Our review device is equipped with a microSD card running the latest pre-release version of the Raspberry Pi operating system, but this time it is a 64-bit operating system running Linux kernel 6.1.0. The 64-bit Raspberry Pi operating system version has long lagged behind the popular 32-bit version. This is mainly due to many old motherboards only supporting 32-bit operating systems. But support for 64-bit operating systems began with the Raspberry Pi 3.

The new operating system is based on Debian 12, codenamed “Bookworm,” released in July 2023. Bookworm has undergone many changes, one of the biggest being the new version of Python. In previous versions, we saw Python 3.9 as the default version, but for Bookworm, we see an upgrade to 3.11, which changes the way we install Python modules.

In the past, we would install Python modules at the system level or per user. This worked well for many users, but it could break/conflict with your base operating system Python installation, which would use the package manager and install Python modules via pip. In Python 3.11, we see the introduction of PEP 668 to prevent or at least mitigate the impact.

PEP 668 aims to minimize the possibility of user-installed Python modules interfering with the Python version installed for the operating system, used for operating system-specific tools and end-user applications. PEP 668 does not allow users to install Python packages into the main operating system using pip. Instead, we must create a virtual environment (venv), activate it, and then install the Python modules of our choice. This venv is isolated from the operating system and will not cause any issues. It does make it a bit tricky for newcomers to install Python modules, but it has a bigger impact for companies producing third-party add-ons and HATs.

Processing Performance

With faster boot times, faster microSD card performance, and a 64-bit operating system, we have a system that is more speed-focused. Raspberry Pi claims the Raspberry Pi 5 is 2 to 3 times faster than the Raspberry Pi 4, and it certainly feels that fast overall.

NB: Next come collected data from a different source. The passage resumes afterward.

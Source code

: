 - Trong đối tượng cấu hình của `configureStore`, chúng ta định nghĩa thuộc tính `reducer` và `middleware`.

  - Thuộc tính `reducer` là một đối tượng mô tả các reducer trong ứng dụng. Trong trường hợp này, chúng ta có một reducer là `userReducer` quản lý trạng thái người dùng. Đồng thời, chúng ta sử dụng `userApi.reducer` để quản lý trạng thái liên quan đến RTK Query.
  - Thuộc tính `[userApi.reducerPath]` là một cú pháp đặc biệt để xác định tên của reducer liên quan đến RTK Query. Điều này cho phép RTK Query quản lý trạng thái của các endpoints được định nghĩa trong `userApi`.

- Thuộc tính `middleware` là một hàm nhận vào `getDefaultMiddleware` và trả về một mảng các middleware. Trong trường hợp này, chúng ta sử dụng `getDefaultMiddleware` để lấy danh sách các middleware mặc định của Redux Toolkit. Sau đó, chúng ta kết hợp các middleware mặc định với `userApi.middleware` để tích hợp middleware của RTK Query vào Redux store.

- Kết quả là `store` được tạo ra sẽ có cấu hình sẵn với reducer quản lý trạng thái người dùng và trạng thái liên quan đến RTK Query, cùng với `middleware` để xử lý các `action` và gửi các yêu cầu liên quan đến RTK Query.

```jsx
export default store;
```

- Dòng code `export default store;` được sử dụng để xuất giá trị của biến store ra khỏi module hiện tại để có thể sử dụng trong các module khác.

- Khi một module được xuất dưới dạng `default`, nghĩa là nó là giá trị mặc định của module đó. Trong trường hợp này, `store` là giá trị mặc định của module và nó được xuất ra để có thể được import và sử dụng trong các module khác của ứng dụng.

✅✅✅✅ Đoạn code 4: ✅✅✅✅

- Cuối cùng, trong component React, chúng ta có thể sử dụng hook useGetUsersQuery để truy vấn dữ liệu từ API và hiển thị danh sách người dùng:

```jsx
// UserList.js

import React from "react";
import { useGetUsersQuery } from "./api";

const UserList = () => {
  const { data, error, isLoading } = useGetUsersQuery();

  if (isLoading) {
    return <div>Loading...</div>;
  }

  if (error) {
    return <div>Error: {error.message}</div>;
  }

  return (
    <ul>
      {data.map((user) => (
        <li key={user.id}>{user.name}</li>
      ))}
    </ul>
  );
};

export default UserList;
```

Opening applications is much faster. On the provided microSD card, opening Gimp on the Raspberry Pi 5 takes 5.5 seconds, while on the Raspberry Pi 4 it takes 10.8 seconds. Opening Firefox on the Pi 5 takes 5.1 seconds, while on the Pi 4 it takes 8.6 seconds.

In comprehensive benchmarks, the differences between generations are evident. In the Sysbench single-threaded CPU test, the Pi 5 generates 2,729 events per second, while the Pi 4 generates 1,766 events per second (the more events the better). When we raised the stakes to four threads, the Pi 5 again won with 10,912 events, a 54% improvement.

When we ran the 7-Zip compression benchmark, the Pi 5’s compression speed was 9,543 MIPS, while the old model’s compression speed was 4,287, a 122% improvement. It also provided 13,231 MIPs decompression, while the Pi 4 provided 7,568.

We have not run a full suite of AI tests, but we were able to run the TensorFlow Lite benchmark from the Phoronix Benchmark Suite using the SqueezeNet neural network. In this test, the score (the microseconds taken for the computer to complete the task) is better when lower. The Pi 5 took 25,276 microseconds, while the Pi 4 took 80,327 microseconds, a difference of 68%.

Video Playback and Streaming

Like the Raspberry Pi 4, the Pi 5 can output to two displays at up to 4K resolution via its dual microHDMI ports. With its enhanced GPU, the board promises to deliver 60 Hz refresh rates on each screen, even using HDR colors (if available).

We (still) couldn’t get it to perform HDR or verify if it outputs at 60 Hz, but it can easily output to a single 4K display, and we have every reason to believe it can power a second display (as its predecessor did). The bigger question is how the board handles challenging scenarios, such as high-resolution streaming video from YouTube.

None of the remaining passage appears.